Collected data
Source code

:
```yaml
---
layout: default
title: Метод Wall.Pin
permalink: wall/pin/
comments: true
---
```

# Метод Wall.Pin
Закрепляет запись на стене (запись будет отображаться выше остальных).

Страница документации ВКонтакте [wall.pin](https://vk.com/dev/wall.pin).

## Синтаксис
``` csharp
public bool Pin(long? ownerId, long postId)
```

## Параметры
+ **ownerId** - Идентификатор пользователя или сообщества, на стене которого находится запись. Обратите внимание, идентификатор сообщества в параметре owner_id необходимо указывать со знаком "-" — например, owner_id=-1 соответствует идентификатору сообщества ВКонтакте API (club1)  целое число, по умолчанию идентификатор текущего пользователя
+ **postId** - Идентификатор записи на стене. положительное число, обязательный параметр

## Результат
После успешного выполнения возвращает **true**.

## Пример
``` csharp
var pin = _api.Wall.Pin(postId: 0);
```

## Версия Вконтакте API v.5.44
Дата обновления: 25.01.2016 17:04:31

ACTIVITY: All lines above are to be transcribed exactly.

WRITTEN SOLUTION:
Source code

:
```yaml
---
layout: default
title: Метод Wall.Pin
permalink: wall/pin/
comments: true
---
```

# Метод Wall.Pin
Закрепляет запись на стене (запись будет отображаться выше остальных).

Страница документации ВКонтакте [wall.pin](https://vk.com/dev/wall.pin).

## Синтаксис
``` csharp
public bool Pin(long? ownerId, long postId)
```

## Параметры
+ **ownerId** - Идентификатор пользователя или сообщества, на стене которого находится запись. Обратите внимание, идентификатор сообщества в параметре owner_id необходимо указывать со знаком "-" — например, owner_id=-1 соответствует идентификатору сообщества ВКонтакте API (club1)  целое число, по умолчанию идентификатор текущего пользователя
+ **postId** - Идентификатор записи на стене. положительное число, обязательный параметр

## Результат
После успешного выполнения возвращает **true**.

## Пример
``` csharp
var pin = _api.Wall.Pin(postId: 0);
```

## Версия Вконтакте API v.5.44
Дата обновления: 25.01.2016 17:04:31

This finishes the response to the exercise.